The council awarded them $660,600.

It’s the first time that Yukon College, or any northern school, has received a grant from the council.

“It’s a pretty big milestone in terms of saying we’re going to start doing research in the North,” said Stewart.

For the next three years, Stewart and her research team will be studying the effects of biochar on contaminated soil they’ve taken from the land treatment facility at the airport.

Twenty-five bags will be filled with a mixture of biochar, fertilizer and soil.

They are studying three different kinds of biochar. Some of it is made from wood, some from bones and some from fishmeal.

At the same time, another set of researchers, in partnership with Nunatta Environmental, will be doing a parallel study in Iqaluit. At the University of Saskatchewan, with help from Federated Co-op., core samples taken from a contaminated site in Meadow Lake will be mixed with biochar and studied in the lab using the university’s synchrotron – a particle accelerator that can be used to examine matter on an elemental level.

All the biochar used in the Yukon portion of the project – with the exception of the one produced from fishmeal – is being produced locally, by Whitehorse-based Zakus Farms.

Owner Warren Zakus has been making biochar for more than a decade, although he used to just throw it away.
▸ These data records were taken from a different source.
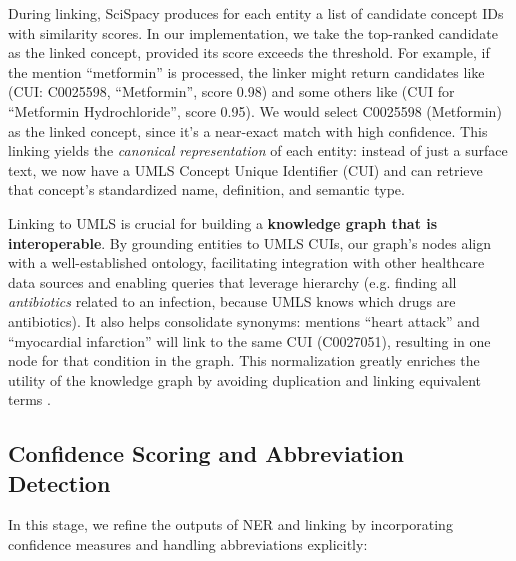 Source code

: During linking, SciSpacy produces for each entity a list of candidate concept IDs with similarity scores. In our implementation, we take the top-ranked candidate as the linked concept, provided its score exceeds the threshold. For example, if the mention ``metformin'' is processed, the linker might return candidates like (CUI: C0025598, ``Metformin'', score 0.98) and some others like (CUI for ``Metformin Hydrochloride'', score 0.95). We would select C0025598 (Metformin) as the linked concept, since it's a near-exact match with high confidence. This linking yields the \textit{canonical representation} of each entity: instead of just a surface text, we now have a UMLS Concept Unique Identifier (CUI) and can retrieve that concept's standardized name, definition, and semantic type.

Linking to UMLS is crucial for building a \textbf{knowledge graph that is interoperable}. By grounding entities to UMLS CUIs, our graph's nodes align with a well-established ontology, facilitating integration with other healthcare data sources and enabling queries that leverage hierarchy (e.g. finding all \textit{antibiotics} related to an infection, because UMLS knows which drugs are antibiotics). It also helps consolidate synonyms: mentions ``heart attack'' and ``myocardial infarction'' will link to the same CUI (C0027051), resulting in one node for that condition in the graph. This normalization greatly enriches the utility of the knowledge graph by avoiding duplication and linking equivalent terms \parencite{UMLS2024}.

\subsection{Confidence Scoring and Abbreviation Detection}
\label{sec:confidence}

In this stage, we refine the outputs of NER and linking by incorporating confidence measures and handling abbreviations explicitly:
To demonstrate the dangers of syngas – the highly flammable hydrogen and carbon monoxide mixture that’s produced from pyrolysis – Zakus, then a training officer for the fire department, made a lot of it.

It was only five or six years ago that he found out that the stuff he was throwing out could be used in his garden.

He got a grant to build a biochar oven and partnered with Yukon College to investigate its use in agriculture.

“At one time I had four different projects going that all involved the college in one way,” said Zakus.

Those projects have yet to produce conclusive scientific results but he’s seen biochar make a difference in his own garden.

Unlike fertilizer, it doesn’t get used up, said Zakus. Once you apply it you don’t have to add it again.

“It just sits there like an artificial reef,” he said. “You stick it in and all the microorganisms move in because it’s there.”

The only problem for using it as an agricultural product is it’s expensive.

“You could buy some biochar, and get a little bit of a difference, or buy some manure or fertilizer and get a big difference,” said Zakus.

That makes it a tough sell to farmers, which is why he’s excited about the prospect of using it to clean up soil.

For this latest project, Zakus had to build a new biochar oven, his first one didn’t have the kind of quality control the project needed.

He already has plans to make a third, incorporating what he learned from the first two machines.

Helping spur local business is an added benefit to this project, said Stewart.
“The thing that’s really exciting about this project is that we’re building, not only capacity for doing science here at Yukon College, we’re also building capacity to develop biochar as a commercial product for the North,” she said.

“We’re examining how it works and helping ... to get the right formula for northern soils.”